= ABOUT THIS TASK =
In the records below, the line with "of JavaScript objects" opens the range and the line with "lacking a way" closes it; print that range exactly and nothing else.

= STUDY MATERIAL =
'''

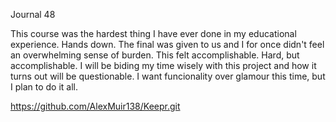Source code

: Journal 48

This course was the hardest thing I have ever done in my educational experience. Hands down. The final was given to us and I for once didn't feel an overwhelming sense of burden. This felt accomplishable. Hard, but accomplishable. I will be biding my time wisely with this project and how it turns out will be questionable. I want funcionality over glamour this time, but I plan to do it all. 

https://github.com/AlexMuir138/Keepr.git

'''
'''

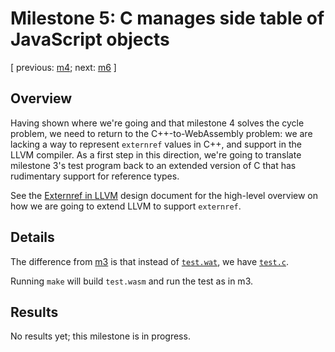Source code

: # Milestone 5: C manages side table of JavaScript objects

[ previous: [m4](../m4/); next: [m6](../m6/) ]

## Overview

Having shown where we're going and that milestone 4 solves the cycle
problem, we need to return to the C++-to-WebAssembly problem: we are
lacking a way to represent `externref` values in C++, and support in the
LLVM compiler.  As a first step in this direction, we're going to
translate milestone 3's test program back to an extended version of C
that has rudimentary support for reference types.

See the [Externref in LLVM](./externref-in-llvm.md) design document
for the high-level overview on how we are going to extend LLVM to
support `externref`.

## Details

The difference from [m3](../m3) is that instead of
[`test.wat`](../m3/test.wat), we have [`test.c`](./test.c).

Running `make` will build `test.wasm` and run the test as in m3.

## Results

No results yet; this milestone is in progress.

'''

= EXERCISE RESULT =
: # Milestone 5: C manages side table of JavaScript objects

[ previous: [m4](../m4/); next: [m6](../m6/) ]

## Overview

Having shown where we're going and that milestone 4 solves the cycle
problem, we need to return to the C++-to-WebAssembly problem: we are
lacking a way to represent `externref` values in C++, and support in the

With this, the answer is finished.